Set down, word for word, the stretch of lines from the one containing "This code allows" to the end of the records below.

SUPPLIED RECORDS section start

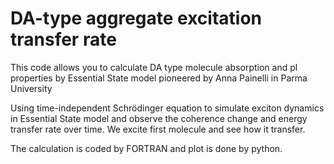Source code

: # DA-type aggregate excitation transfer rate 

This code allows you to calculate DA type molecule absorption and pl properties by Essential State model pioneered by Anna Painelli in Parma University

Using time-independent Schrödinger equation to simulate exciton dynamics in Essential State model and observe the coherence change and energy transfer rate over time. We excite first molecule and see how it transfer. 

The calculation is coded by FORTRAN and plot is done by python.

SUPPLIED RECORDS section end

= TASK RESULT =
This code allows you to calculate DA type molecule absorption and pl properties by Essential State model pioneered by Anna Painelli in Parma University

Using time-independent Schrödinger equation to simulate exciton dynamics in Essential State model and observe the coherence change and energy transfer rate over time. We excite first molecule and see how it transfer. 

The calculation is coded by FORTRAN and plot is done by python.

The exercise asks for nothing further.